[Stored data entries]

==========

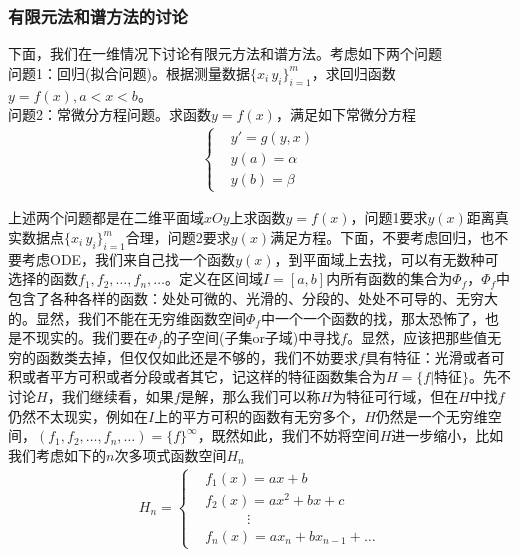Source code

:         \subsubsection{有限元法和谱方法的讨论}
            \label{subsubsec:有限元法和谱方法的讨论}
            \par
            下面，我们在一维情况下讨论有限元方法和谱方法。考虑如下两个问题\\
            问题1：回归(拟合问题)。根据测量数据$\{x_i\,y_i\}_{i = 1}^m$，求回归函数$y = f(x),a<x<b$。\\
            问题2：常微分方程问题。求函数$y = f(x)$，满足如下常微分方程
            \begin{align*}
            \left\{
                \begin{aligned}
                    &y' = g(y,x)\\
                    &y(a) = \alpha\\
                    &y(b) = \beta
                \end{aligned}
            \right.
            \end{align*}
            \par
            上述两个问题都是在二维平面域$xOy$上求函数$y = f(x)$，问题1要求$y(x)$距离真实数据点$\{x_i\,y_i\}_{i = 1}^m$合理，问题2要求$y(x)$满足方程。下面，不要考虑回归，也不要考虑ODE，我们来自己找一个函数$y(x)$，到平面域上去找，可以有无数种可选择的函数$f_1,f_2,\dots,f_n,\dots$。定义在区间域$I= [a,b]$内所有函数的集合为$\varPhi_f$，$\varPhi_f$中包含了各种各样的函数：处处可微的、光滑的、分段的、处处不可导的、无穷大的。显然，我们不能在无穷维函数空间$\varPhi_f$中一个一个函数的找，那太恐怖了，也是不现实的。我们要在$\varPhi_f$的子空间(子集or子域)中寻找$f$。显然，应该把那些值无穷的函数类去掉，但仅仅如此还是不够的，我们不妨要求$f$具有特征：光滑或者可积或者平方可积或者分段或者其它，记这样的特征函数集合为$H = \{f|\text{特征}\}$。先不讨论$H$，我们继续看，如果$f$是解，那么我们可以称$H$为特征可行域，但在$H$中找$f$仍然不太现实，例如在$I$上的平方可积的函数有无穷多个，$H$仍然是一个无穷维空间，$(f_1,f_2,\dots,f_n,\dots) = \{f\}^\infty$，既然如此，我们不妨将空间$H$进一步缩小，比如我们考虑如下的$n$次多项式函数空间$H_n$
            \begin{align}
                \label{n次多项式函数集}
                H_n = \left\{
                    \begin{aligned}
                        &f_1(x) = ax+b\\
                        &f_2(x) = ax^2+bx+c\\
                        &\qquad \quad \vdots \\
                        &f_n(x) = a x_n+bx_{n-1}+\dots
                    \end{aligned}
                \right.
            \end{align}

==========

• _WHAT TO PRODUCE_:
Filter the records above for "有限元法和谱方法的讨论" and copy every matching line.

• _SOLVED EXERCISE_:
:         \subsubsection{有限元法和谱方法的讨论}
            \label{subsubsec:有限元法和谱方法的讨论}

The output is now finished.